### Problem details
Nothing but the lines from the start of the entries through the line containing "no ensino médio." should appear in the answer, each given exactly.

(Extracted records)
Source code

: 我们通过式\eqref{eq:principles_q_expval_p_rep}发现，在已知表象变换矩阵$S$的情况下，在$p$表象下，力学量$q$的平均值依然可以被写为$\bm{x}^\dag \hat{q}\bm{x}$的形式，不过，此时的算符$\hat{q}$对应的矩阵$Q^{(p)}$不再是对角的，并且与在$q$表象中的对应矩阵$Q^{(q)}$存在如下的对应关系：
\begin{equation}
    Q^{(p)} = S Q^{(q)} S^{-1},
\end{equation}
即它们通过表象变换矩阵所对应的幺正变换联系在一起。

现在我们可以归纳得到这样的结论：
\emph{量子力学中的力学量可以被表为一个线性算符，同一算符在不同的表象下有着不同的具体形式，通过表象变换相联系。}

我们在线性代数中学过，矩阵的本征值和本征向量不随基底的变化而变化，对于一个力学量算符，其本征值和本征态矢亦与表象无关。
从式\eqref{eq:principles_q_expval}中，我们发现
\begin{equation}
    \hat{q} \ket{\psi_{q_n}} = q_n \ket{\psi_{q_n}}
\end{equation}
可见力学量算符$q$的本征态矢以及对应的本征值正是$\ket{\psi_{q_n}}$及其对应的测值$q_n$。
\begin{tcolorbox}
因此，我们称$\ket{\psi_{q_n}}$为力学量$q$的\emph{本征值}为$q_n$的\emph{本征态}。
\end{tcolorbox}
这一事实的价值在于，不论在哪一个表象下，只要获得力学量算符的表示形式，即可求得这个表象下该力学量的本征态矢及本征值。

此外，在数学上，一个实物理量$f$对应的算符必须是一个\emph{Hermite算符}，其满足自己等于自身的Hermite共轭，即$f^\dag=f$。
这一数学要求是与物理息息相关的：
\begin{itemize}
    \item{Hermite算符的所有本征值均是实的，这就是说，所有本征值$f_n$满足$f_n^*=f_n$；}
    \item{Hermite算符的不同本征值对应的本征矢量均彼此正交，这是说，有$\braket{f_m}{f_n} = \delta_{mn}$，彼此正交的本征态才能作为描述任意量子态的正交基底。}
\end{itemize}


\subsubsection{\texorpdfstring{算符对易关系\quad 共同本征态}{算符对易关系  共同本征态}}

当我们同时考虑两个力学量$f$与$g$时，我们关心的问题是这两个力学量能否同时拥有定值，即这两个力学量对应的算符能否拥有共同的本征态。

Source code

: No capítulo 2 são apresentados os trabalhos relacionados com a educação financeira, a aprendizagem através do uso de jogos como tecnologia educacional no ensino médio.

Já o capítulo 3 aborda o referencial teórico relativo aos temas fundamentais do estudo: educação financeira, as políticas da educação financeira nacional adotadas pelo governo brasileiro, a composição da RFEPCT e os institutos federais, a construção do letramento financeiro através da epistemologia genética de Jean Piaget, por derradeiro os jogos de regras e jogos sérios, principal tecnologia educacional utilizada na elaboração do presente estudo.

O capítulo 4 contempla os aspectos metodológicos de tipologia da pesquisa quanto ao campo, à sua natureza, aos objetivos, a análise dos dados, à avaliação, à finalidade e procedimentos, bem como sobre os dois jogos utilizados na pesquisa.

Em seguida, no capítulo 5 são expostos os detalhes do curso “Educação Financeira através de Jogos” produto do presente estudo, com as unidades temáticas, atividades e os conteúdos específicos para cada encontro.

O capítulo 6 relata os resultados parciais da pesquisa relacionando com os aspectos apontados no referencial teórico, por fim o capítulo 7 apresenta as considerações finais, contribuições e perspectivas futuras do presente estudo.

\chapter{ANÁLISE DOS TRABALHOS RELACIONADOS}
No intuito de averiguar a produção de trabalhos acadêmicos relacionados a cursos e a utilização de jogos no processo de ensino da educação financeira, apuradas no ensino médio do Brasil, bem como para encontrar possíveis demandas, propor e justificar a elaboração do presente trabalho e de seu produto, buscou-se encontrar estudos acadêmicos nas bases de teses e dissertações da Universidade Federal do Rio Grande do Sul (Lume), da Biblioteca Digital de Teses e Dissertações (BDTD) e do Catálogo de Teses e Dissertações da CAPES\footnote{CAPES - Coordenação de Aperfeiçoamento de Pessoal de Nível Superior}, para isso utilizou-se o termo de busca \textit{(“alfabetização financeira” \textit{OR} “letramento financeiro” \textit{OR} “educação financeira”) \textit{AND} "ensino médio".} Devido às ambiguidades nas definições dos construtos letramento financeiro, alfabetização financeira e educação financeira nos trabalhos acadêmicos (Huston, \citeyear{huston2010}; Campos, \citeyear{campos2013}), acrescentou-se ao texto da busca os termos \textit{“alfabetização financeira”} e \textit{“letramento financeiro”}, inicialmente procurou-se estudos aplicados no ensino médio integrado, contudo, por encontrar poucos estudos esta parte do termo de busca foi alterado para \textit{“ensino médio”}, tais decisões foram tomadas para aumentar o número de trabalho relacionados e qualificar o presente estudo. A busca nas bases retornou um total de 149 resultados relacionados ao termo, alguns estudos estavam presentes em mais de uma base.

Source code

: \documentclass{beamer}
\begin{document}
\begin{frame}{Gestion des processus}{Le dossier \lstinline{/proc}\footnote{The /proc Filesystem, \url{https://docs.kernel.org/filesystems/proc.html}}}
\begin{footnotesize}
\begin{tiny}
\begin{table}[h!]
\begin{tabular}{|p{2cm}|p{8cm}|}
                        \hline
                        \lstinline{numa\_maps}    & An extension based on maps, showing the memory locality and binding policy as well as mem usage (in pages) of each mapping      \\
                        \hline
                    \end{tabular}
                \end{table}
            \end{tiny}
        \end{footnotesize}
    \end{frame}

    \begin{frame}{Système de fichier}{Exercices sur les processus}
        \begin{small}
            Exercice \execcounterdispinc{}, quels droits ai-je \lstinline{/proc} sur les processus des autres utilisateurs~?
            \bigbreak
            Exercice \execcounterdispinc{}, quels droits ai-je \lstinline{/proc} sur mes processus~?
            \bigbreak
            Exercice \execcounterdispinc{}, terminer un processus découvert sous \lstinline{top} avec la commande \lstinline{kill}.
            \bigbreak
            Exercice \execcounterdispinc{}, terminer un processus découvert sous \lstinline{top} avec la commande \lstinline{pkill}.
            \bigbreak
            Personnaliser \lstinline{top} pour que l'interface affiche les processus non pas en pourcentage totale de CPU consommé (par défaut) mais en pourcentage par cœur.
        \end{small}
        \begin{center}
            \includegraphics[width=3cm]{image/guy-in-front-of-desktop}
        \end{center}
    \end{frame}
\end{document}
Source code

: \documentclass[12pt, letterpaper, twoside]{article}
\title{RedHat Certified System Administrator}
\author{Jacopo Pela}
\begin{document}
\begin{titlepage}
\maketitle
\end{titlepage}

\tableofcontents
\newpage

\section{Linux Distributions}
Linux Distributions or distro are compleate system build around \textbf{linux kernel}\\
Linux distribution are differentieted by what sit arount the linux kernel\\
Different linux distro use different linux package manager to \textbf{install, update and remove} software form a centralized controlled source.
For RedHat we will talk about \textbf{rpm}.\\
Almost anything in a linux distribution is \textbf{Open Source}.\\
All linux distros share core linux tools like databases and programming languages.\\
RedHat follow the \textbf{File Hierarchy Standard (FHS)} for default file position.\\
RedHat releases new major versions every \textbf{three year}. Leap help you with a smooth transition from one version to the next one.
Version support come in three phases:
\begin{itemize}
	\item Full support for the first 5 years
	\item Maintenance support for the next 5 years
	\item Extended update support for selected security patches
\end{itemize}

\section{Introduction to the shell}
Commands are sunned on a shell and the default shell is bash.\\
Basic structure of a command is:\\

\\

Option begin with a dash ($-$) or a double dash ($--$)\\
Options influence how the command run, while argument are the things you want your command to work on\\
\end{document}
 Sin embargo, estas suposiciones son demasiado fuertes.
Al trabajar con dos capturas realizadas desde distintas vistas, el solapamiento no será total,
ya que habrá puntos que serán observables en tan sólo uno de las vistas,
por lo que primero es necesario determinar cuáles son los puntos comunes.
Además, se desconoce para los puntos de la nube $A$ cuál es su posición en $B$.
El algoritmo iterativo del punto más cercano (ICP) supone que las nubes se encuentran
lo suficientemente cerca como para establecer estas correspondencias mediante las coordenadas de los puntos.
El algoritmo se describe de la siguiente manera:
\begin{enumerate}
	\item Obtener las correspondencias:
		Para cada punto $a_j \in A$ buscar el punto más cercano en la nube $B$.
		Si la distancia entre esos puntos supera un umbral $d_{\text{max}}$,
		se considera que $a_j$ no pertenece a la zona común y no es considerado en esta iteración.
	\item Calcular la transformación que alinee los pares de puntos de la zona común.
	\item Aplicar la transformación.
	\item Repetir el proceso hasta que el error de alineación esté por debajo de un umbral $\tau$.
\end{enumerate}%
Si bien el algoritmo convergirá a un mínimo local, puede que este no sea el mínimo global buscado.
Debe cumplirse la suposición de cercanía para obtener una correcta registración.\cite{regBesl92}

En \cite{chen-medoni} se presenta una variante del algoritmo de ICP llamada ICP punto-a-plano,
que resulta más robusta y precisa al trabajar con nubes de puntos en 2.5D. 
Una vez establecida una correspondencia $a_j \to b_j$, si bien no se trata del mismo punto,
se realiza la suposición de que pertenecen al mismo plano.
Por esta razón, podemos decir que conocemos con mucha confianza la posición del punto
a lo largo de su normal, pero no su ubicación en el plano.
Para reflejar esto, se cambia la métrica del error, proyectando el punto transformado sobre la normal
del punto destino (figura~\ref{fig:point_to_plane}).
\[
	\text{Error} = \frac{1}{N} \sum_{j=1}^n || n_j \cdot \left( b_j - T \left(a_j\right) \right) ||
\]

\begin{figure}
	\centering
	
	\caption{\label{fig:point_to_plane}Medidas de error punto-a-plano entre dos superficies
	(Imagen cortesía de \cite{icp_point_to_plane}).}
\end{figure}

### Written answer
Source code

: 我们通过式\eqref{eq:principles_q_expval_p_rep}发现，在已知表象变换矩阵$S$的情况下，在$p$表象下，力学量$q$的平均值依然可以被写为$\bm{x}^\dag \hat{q}\bm{x}$的形式，不过，此时的算符$\hat{q}$对应的矩阵$Q^{(p)}$不再是对角的，并且与在$q$表象中的对应矩阵$Q^{(q)}$存在如下的对应关系：
\begin{equation}
    Q^{(p)} = S Q^{(q)} S^{-1},
\end{equation}
即它们通过表象变换矩阵所对应的幺正变换联系在一起。

现在我们可以归纳得到这样的结论：
\emph{量子力学中的力学量可以被表为一个线性算符，同一算符在不同的表象下有着不同的具体形式，通过表象变换相联系。}

我们在线性代数中学过，矩阵的本征值和本征向量不随基底的变化而变化，对于一个力学量算符，其本征值和本征态矢亦与表象无关。
从式\eqref{eq:principles_q_expval}中，我们发现
\begin{equation}
    \hat{q} \ket{\psi_{q_n}} = q_n \ket{\psi_{q_n}}
\end{equation}
可见力学量算符$q$的本征态矢以及对应的本征值正是$\ket{\psi_{q_n}}$及其对应的测值$q_n$。
\begin{tcolorbox}
因此，我们称$\ket{\psi_{q_n}}$为力学量$q$的\emph{本征值}为$q_n$的\emph{本征态}。
\end{tcolorbox}
这一事实的价值在于，不论在哪一个表象下，只要获得力学量算符的表示形式，即可求得这个表象下该力学量的本征态矢及本征值。

此外，在数学上，一个实物理量$f$对应的算符必须是一个\emph{Hermite算符}，其满足自己等于自身的Hermite共轭，即$f^\dag=f$。
这一数学要求是与物理息息相关的：
\begin{itemize}
    \item{Hermite算符的所有本征值均是实的，这就是说，所有本征值$f_n$满足$f_n^*=f_n$；}
    \item{Hermite算符的不同本征值对应的本征矢量均彼此正交，这是说，有$\braket{f_m}{f_n} = \delta_{mn}$，彼此正交的本征态才能作为描述任意量子态的正交基底。}
\end{itemize}


\subsubsection{\texorpdfstring{算符对易关系\quad 共同本征态}{算符对易关系  共同本征态}}

当我们同时考虑两个力学量$f$与$g$时，我们关心的问题是这两个力学量能否同时拥有定值，即这两个力学量对应的算符能否拥有共同的本征态。

Source code

: No capítulo 2 são apresentados os trabalhos relacionados com a educação financeira, a aprendizagem através do uso de jogos como tecnologia educacional no ensino médio.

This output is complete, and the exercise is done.